Filmausschnitt aus der Doku "Tylko nie mów nikomu" von Tomasz Sekielski
Die siebenjährige Anna Misiewicz wurde von dem Priester ihrer Gemeinde sexuell missbraucht. (Screenshot aus Youtube) Bildrechte: Youtube/Sekielski

Katholische Kirche Film über Kindesmissbrauch erschüttert Polen

13. Mai 2019, 16:13 Uhr

Eine Doku über Pädophilie in der katholischen Kirche sorgt in Polen für Aufregung. Der Film wurde am vergangenen Sonnabend im Internet veröffentlicht und seitdem schon über 7,5 Millionen Mal abgerufen.
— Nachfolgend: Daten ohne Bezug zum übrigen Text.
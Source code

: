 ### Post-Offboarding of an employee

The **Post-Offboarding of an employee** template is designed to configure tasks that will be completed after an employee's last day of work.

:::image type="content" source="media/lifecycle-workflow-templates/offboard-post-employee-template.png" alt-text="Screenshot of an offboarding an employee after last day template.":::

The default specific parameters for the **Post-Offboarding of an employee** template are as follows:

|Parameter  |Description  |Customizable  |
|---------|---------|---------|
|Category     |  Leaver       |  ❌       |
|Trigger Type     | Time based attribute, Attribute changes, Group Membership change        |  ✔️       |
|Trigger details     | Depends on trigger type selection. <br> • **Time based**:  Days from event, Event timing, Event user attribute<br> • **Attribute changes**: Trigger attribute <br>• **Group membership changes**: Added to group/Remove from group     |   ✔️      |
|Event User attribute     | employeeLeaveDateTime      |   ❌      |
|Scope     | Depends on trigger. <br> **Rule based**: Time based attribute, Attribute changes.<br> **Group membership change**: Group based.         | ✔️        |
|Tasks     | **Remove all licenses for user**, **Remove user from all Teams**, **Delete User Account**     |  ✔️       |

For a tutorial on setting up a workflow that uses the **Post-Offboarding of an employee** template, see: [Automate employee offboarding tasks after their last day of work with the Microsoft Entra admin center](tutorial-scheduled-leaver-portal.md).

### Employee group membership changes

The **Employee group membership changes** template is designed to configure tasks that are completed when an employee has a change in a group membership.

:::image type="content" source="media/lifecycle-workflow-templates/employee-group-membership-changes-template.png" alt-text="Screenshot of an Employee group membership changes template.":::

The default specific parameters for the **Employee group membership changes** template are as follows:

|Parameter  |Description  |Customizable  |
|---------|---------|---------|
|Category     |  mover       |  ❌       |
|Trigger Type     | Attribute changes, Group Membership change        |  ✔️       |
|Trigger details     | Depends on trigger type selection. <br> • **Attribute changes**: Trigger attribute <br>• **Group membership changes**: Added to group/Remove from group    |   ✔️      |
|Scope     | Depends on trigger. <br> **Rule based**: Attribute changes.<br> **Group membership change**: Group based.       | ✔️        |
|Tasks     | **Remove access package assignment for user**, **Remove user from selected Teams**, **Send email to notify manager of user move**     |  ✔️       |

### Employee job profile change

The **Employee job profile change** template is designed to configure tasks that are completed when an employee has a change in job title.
Eine junge Frau trifft auf einen alten Priester. Als Siebenjährige wurde sie von ihm sexuell missbraucht, 30 Jahre danach sucht sie ihren Peiniger auf. Anna Misiewicz kann heute immer noch keine Milch riechen. Denn der Geistliche Jan A. trank viel davon, gerade auch bevor er das Mädchen küsste, es sexuell missbrauchte. Auf die Frage, warum gerade sie, sagt der Rentner: "Ab einem gewissen Alter kamen diese männlichen Dinge in mir hoch." "Herr Priester, sie haben mit meinen Händen masturbiert". Er bietet ihr Geld, will zur Vergebung ihre Hand küssen. Es sei der Teufel gewesen, der seinen Tribut gefordert habe.

Das ist nur eine von vielen verstörenden Begegnungen aus "Sag es bloß niemandem". Der Film sucht die Konfrontation zwischen Opfern wie Anna Misiewicz und ihren Peinigern. Er zeigt institutionelle Strukturen der katholischen Kirche in Polen auf, die den Missbrauch überhaupt möglich machten. Oftmals wurden und werden die Priester, selbst wenn sie wegen sexuellen Missbrauchs von Kindern beschuldigt oder sogar verurteilt wurden, in andere Gemeinden versetzt. Auch dort hatten und haben sie weiterhin oftmals mit Kindern zu tun.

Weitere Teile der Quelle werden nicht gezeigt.